However, Murray's family and closest friends have no idea what drew her to that lonely New Hampshire road. And they were surprised at some of the things police and reporters discovered.
"She took a lot of belongings and didn't tell anybody where she was going other than e-mails she sent to a professor saying that there had been a death in the family and that she needed to leave unexpectedly. And then she headed north," said McGee.
Regardless of what brought Murray to that remote area, her father wants to know where she is now. For the past four years he's traveled most weekends from Massachusetts to the lonely stretch of highway in New Hampshire where his daughter was last seen, not only searching for his daughter, but also searching for answers.

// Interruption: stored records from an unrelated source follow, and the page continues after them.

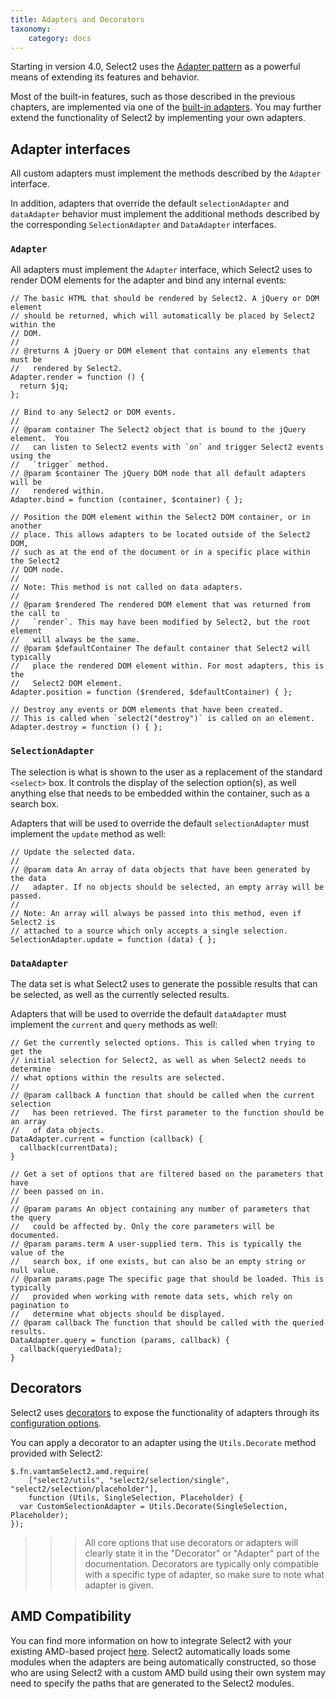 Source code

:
 ```yaml
---
title: Adapters and Decorators
taxonomy:
    category: docs
---
```


Starting in version 4.0, Select2 uses the [Adapter pattern](https://en.wikipedia.org/wiki/Adapter_pattern) as a powerful means of extending its features and behavior.

Most of the built-in features, such as those described in the previous chapters, are implemented via one of the [built-in adapters](/advanced/default-adapters).  You may further extend the functionality of Select2 by implementing your own adapters.

## Adapter interfaces

All custom adapters must implement the methods described by the `Adapter` interface.

In addition, adapters that override the default `selectionAdapter` and `dataAdapter` behavior must implement the additional methods described by the corresponding `SelectionAdapter` and `DataAdapter` interfaces.

### `Adapter`

All adapters must implement the `Adapter` interface, which Select2 uses to render DOM elements for the adapter and bind any internal events:

```
// The basic HTML that should be rendered by Select2. A jQuery or DOM element
// should be returned, which will automatically be placed by Select2 within the
// DOM.
//
// @returns A jQuery or DOM element that contains any elements that must be
//   rendered by Select2.
Adapter.render = function () {
  return $jq;
};

// Bind to any Select2 or DOM events.
//
// @param container The Select2 object that is bound to the jQuery element.  You
//   can listen to Select2 events with `on` and trigger Select2 events using the
//   `trigger` method.
// @param $container The jQuery DOM node that all default adapters will be
//   rendered within.
Adapter.bind = function (container, $container) { };

// Position the DOM element within the Select2 DOM container, or in another
// place. This allows adapters to be located outside of the Select2 DOM,
// such as at the end of the document or in a specific place within the Select2
// DOM node.
//
// Note: This method is not called on data adapters.
//
// @param $rendered The rendered DOM element that was returned from the call to
//   `render`. This may have been modified by Select2, but the root element
//   will always be the same.
// @param $defaultContainer The default container that Select2 will typically
//   place the rendered DOM element within. For most adapters, this is the
//   Select2 DOM element.
Adapter.position = function ($rendered, $defaultContainer) { };

// Destroy any events or DOM elements that have been created.
// This is called when `select2("destroy")` is called on an element.
Adapter.destroy = function () { };
```

### `SelectionAdapter`

The selection is what is shown to the user as a replacement of the standard `<select>` box. It controls the display of the selection option(s), as well anything else that needs to be embedded within the container, such as a search box.

Adapters that will be used to override the default `selectionAdapter` must implement the `update` method as well:

```
// Update the selected data.
//
// @param data An array of data objects that have been generated by the data
//   adapter. If no objects should be selected, an empty array will be passed.
//
// Note: An array will always be passed into this method, even if Select2 is
// attached to a source which only accepts a single selection.
SelectionAdapter.update = function (data) { };
```

### `DataAdapter`

The data set is what Select2 uses to generate the possible results that can be selected, as well as the currently selected results.

Adapters that will be used to override the default `dataAdapter`  must implement the `current` and `query` methods as well:

```
// Get the currently selected options. This is called when trying to get the
// initial selection for Select2, as well as when Select2 needs to determine
// what options within the results are selected.
//
// @param callback A function that should be called when the current selection
//   has been retrieved. The first parameter to the function should be an array
//   of data objects.
DataAdapter.current = function (callback) {
  callback(currentData);
}

// Get a set of options that are filtered based on the parameters that have
// been passed on in.
//
// @param params An object containing any number of parameters that the query
//   could be affected by. Only the core parameters will be documented.
// @param params.term A user-supplied term. This is typically the value of the
//   search box, if one exists, but can also be an empty string or null value.
// @param params.page The specific page that should be loaded. This is typically
//   provided when working with remote data sets, which rely on pagination to
//   determine what objects should be displayed.
// @param callback The function that should be called with the queried results.
DataAdapter.query = function (params, callback) {
  callback(queryiedData);
}
```

## Decorators

Select2 uses [decorators](https://en.wikipedia.org/wiki/Decorator_pattern) to expose the functionality of adapters through its [configuration options](/configuration).

You can apply a decorator to an adapter using the `Utils.Decorate` method provided with Select2:

```
$.fn.vamtamSelect2.amd.require(
    ["select2/utils", "select2/selection/single", "select2/selection/placeholder"],
    function (Utils, SingleSelection, Placeholder) {
  var CustomSelectionAdapter = Utils.Decorate(SingleSelection, Placeholder);
});
```

>>> All core options that use decorators or adapters will clearly state it in the "Decorator" or "Adapter" part of the documentation. Decorators are typically only compatible with a specific type of adapter, so make sure to note what adapter is given.

## AMD Compatibility

You can find more information on how to integrate Select2 with your existing AMD-based project [here](/getting-started/builds-and-modules).  Select2 automatically loads some modules when the adapters are being automatically constructed, so those who are using Select2 with a custom AMD build using their own system may need to specify the paths that are generated to the Select2 modules.
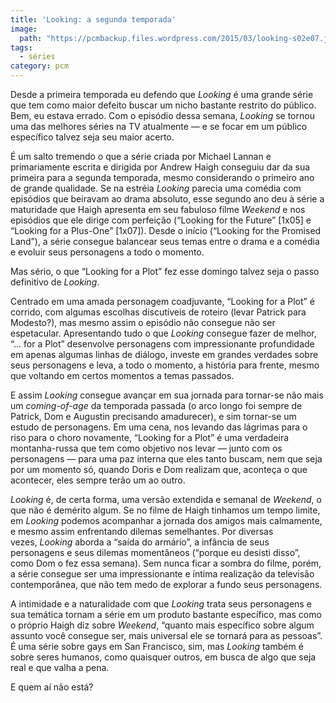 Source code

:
 ```yaml
---
title: 'Looking: a segunda temporada'
image:
  path: "https://pcmbackup.files.wordpress.com/2015/03/looking-s02e07.jpg"
tags:
  - séries
category: pcm
---
```

Desde a primeira temporada eu defendo que _Looking_ é uma grande série que tem como maior defeito buscar um nicho bastante restrito do público. Bem, eu estava errado. Com o episódio dessa semana, _Looking_ se tornou uma das melhores séries na TV atualmente — e se focar em um público específico talvez seja seu maior acerto.

É um salto tremendo o que a série criada por Michael Lannan e primariamente escrita e dirigida por Andrew Haigh conseguiu dar da sua primeira para a segunda temporada, mesmo considerando o primeiro ano de grande qualidade. Se na estréia _Looking_ parecia uma comédia com episódios que beiravam ao drama absoluto, esse segundo ano deu à série a maturidade que Haigh apresenta em seu fabuloso filme _Weekend_ e nos episódios que ele dirige com perfeição (“Looking for the Future” \[1x05\] e “Looking for a Plus-One” \[1x07\]). Desde o início (“Looking for the Promised Land”), a série consegue balancear seus temas entre o drama e a comédia e evoluir seus personagens a todo o momento.

Mas sério, o que “Looking for a Plot” fez esse domingo talvez seja o passo definitivo de _Looking_.

Centrado em uma amada personagem coadjuvante, “Looking for a Plot” é corrido, com algumas escolhas discutíveis de roteiro (levar Patrick para Modesto?), mas mesmo assim o episódio não consegue não ser espetacular. Apresentando tudo o que _Looking_ consegue fazer de melhor, “… for a Plot” desenvolve personagens com impressionante profundidade em apenas algumas linhas de diálogo, investe em grandes verdades sobre seus personagens e leva, a todo o momento, a história para frente, mesmo que voltando em certos momentos a temas passados.

E assim _Looking_ consegue avançar em sua jornada para tornar-se não mais um _coming-of-age_ da temporada passada (o arco longo foi sempre de Patrick, Dom e Augustin precisando amadurecer), e sim tornar-se um estudo de personagens. Em uma cena, nos levando das lágrimas para o riso para o choro novamente, “Looking for a Plot” é uma verdadeira montanha-russa que tem como objetivo nos levar — junto com os personagens — para uma paz interna que eles tanto buscam, nem que seja por um momento só, quando Doris e Dom realizam que, aconteça o que acontecer, eles sempre terão um ao outro.

_Looking_ é, de certa forma, uma versão extendida e semanal de _Weekend_, o que não é demérito algum. Se no filme de Haigh tinhamos um tempo limite, em _Looking_ podemos acompanhar a jornada dos amigos mais calmamente, e mesmo assim enfrentando dilemas semelhantes. Por diversas vezes, _Looking_ aborda a “saída do armário”, a infância de seus personagens e seus dilemas momentâneos (“porque eu desisti disso”, como Dom o fez essa semana). Sem nunca ficar a sombra do filme, porém, a série consegue ser uma impressionante e íntima realização da televisão contemporânea, que não tem medo de explorar a fundo seus personagens.

A intimidade e a naturalidade com que _Looking_ trata seus personagens e sua temática tornam a série em um produto bastante específico, mas como o próprio Haigh diz sobre _Weekend_, “quanto mais específico sobre algum assunto você consegue ser, mais universal ele se tornará para as pessoas”. É uma série sobre gays em San Francisco, sim, mas _Looking_ também é sobre seres humanos, como quaisquer outros, em busca de algo que seja real e que valha a pena.

E quem aí não está?

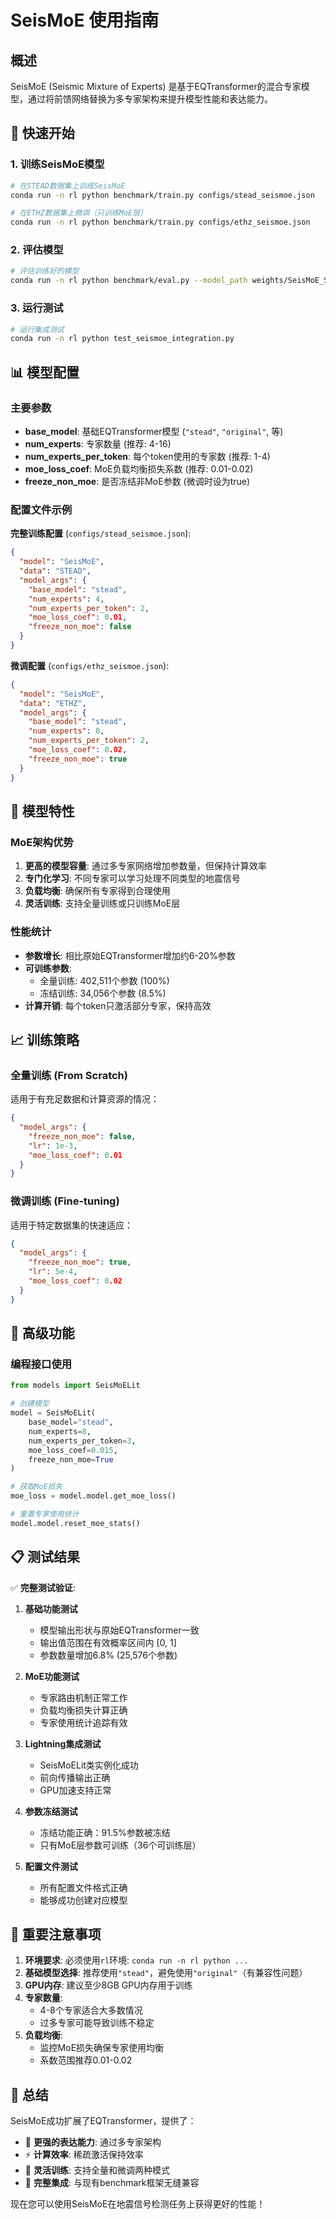 # SeisMoE 使用指南

## 概述

SeisMoE (Seismic Mixture of Experts) 是基于EQTransformer的混合专家模型，通过将前馈网络替换为多专家架构来提升模型性能和表达能力。

## 🚀 快速开始

### 1. 训练SeisMoE模型

```bash
# 在STEAD数据集上训练SeisMoE
conda run -n rl python benchmark/train.py configs/stead_seismoe.json

# 在ETHZ数据集上微调（只训练MoE层）
conda run -n rl python benchmark/train.py configs/ethz_seismoe.json
```

### 2. 评估模型

```bash
# 评估训练好的模型
conda run -n rl python benchmark/eval.py --model_path weights/SeisMoE_STEAD/model.ckpt --config configs/stead_seismoe.json
```

### 3. 运行测试

```bash
# 运行集成测试
conda run -n rl python test_seismoe_integration.py
```

## 📊 模型配置

### 主要参数

- **base_model**: 基础EQTransformer模型 (`"stead"`, `"original"`, 等)
- **num_experts**: 专家数量 (推荐: 4-16)
- **num_experts_per_token**: 每个token使用的专家数 (推荐: 1-4)
- **moe_loss_coef**: MoE负载均衡损失系数 (推荐: 0.01-0.02)
- **freeze_non_moe**: 是否冻结非MoE参数 (微调时设为true)

### 配置文件示例

**完整训练配置** (`configs/stead_seismoe.json`):
```json
{
  "model": "SeisMoE",
  "data": "STEAD",
  "model_args": {
    "base_model": "stead",
    "num_experts": 4,
    "num_experts_per_token": 2,
    "moe_loss_coef": 0.01,
    "freeze_non_moe": false
  }
}
```

**微调配置** (`configs/ethz_seismoe.json`):
```json
{
  "model": "SeisMoE", 
  "data": "ETHZ",
  "model_args": {
    "base_model": "stead",
    "num_experts": 8,
    "num_experts_per_token": 2,
    "moe_loss_coef": 0.02,
    "freeze_non_moe": true
  }
}
```

## 🎯 模型特性

### MoE架构优势

1. **更高的模型容量**: 通过多专家网络增加参数量，但保持计算效率
2. **专门化学习**: 不同专家可以学习处理不同类型的地震信号
3. **负载均衡**: 确保所有专家得到合理使用
4. **灵活训练**: 支持全量训练或只训练MoE层

### 性能统计

- **参数增长**: 相比原始EQTransformer增加约6-20%参数
- **可训练参数**: 
  - 全量训练: 402,511个参数 (100%)
  - 冻结训练: 34,056个参数 (8.5%)
- **计算开销**: 每个token只激活部分专家，保持高效

## 📈 训练策略

### 全量训练 (From Scratch)

适用于有充足数据和计算资源的情况：

```json
{
  "model_args": {
    "freeze_non_moe": false,
    "lr": 1e-3,
    "moe_loss_coef": 0.01
  }
}
```

### 微调训练 (Fine-tuning)

适用于特定数据集的快速适应：

```json
{
  "model_args": {
    "freeze_non_moe": true,
    "lr": 5e-4,
    "moe_loss_coef": 0.02
  }
}
```

## 🔧 高级功能

### 编程接口使用

```python
from models import SeisMoELit

# 创建模型
model = SeisMoELit(
    base_model="stead",
    num_experts=8,
    num_experts_per_token=3,
    moe_loss_coef=0.015,
    freeze_non_moe=True
)

# 获取MoE损失
moe_loss = model.model.get_moe_loss()

# 重置专家使用统计
model.model.reset_moe_stats()
```

## 📋 测试结果

✅ **完整测试验证**:

1. **基础功能测试**
   - 模型输出形状与原始EQTransformer一致
   - 输出值范围在有效概率区间内 [0, 1]
   - 参数数量增加6.8% (25,576个参数)

2. **MoE功能测试** 
   - 专家路由机制正常工作
   - 负载均衡损失计算正确
   - 专家使用统计追踪有效

3. **Lightning集成测试**
   - SeisMoELit类实例化成功
   - 前向传播输出正确
   - GPU加速支持正常

4. **参数冻结测试**
   - 冻结功能正确：91.5%参数被冻结
   - 只有MoE层参数可训练（36个可训练层）

5. **配置文件测试**
   - 所有配置文件格式正确
   - 能够成功创建对应模型

## 🚨 重要注意事项

1. **环境要求**: 必须使用`rl`环境: `conda run -n rl python ...`
2. **基础模型选择**: 推荐使用`"stead"`，避免使用`"original"`（有兼容性问题）
3. **GPU内存**: 建议至少8GB GPU内存用于训练
4. **专家数量**: 
   - 4-8个专家适合大多数情况
   - 过多专家可能导致训练不稳定
5. **负载均衡**: 
   - 监控MoE损失确保专家使用均衡
   - 系数范围推荐0.01-0.02

## 🎉 总结

SeisMoE成功扩展了EQTransformer，提供了：

- 🚀 **更强的表达能力**: 通过多专家架构
- ⚡ **计算效率**: 稀疏激活保持效率
- 🎯 **灵活训练**: 支持全量和微调两种模式
- 🔧 **完整集成**: 与现有benchmark框架无缝兼容

现在您可以使用SeisMoE在地震信号检测任务上获得更好的性能！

In a desperate attempt to find his daughter Fred Murray went to the state capitol and met with the governor in a closed-door meeting, demanding answers about the investigation.
"I'd have been better off if this happened in Aruba," he said, "'because the case might be closed. We'd have gotten some real action on it because in Aruba, when the locals can't handle it, they call in help."
His confrontations with the police and state officials, and his constant prowling around New Hampshire, raised speculation in some quarters that he was becoming kind of a nutty nuisance.
But Murray's relentless pursuit for answers caught the attention of Tom Shamshak, a former police chief and member of a group of private investigators who offer pro bono help in situations that capture their interest. Shamshak and his colleagues looked at the case with a fresh set of eyes.
Based on their investigation, Shamshak said, "It appears, just based on what I have reviewed with the other investigators from New Hampshire, Maine and Vermont that are part of the team, that this is something beyond a mere missing persons case. Something ominous could have happened here."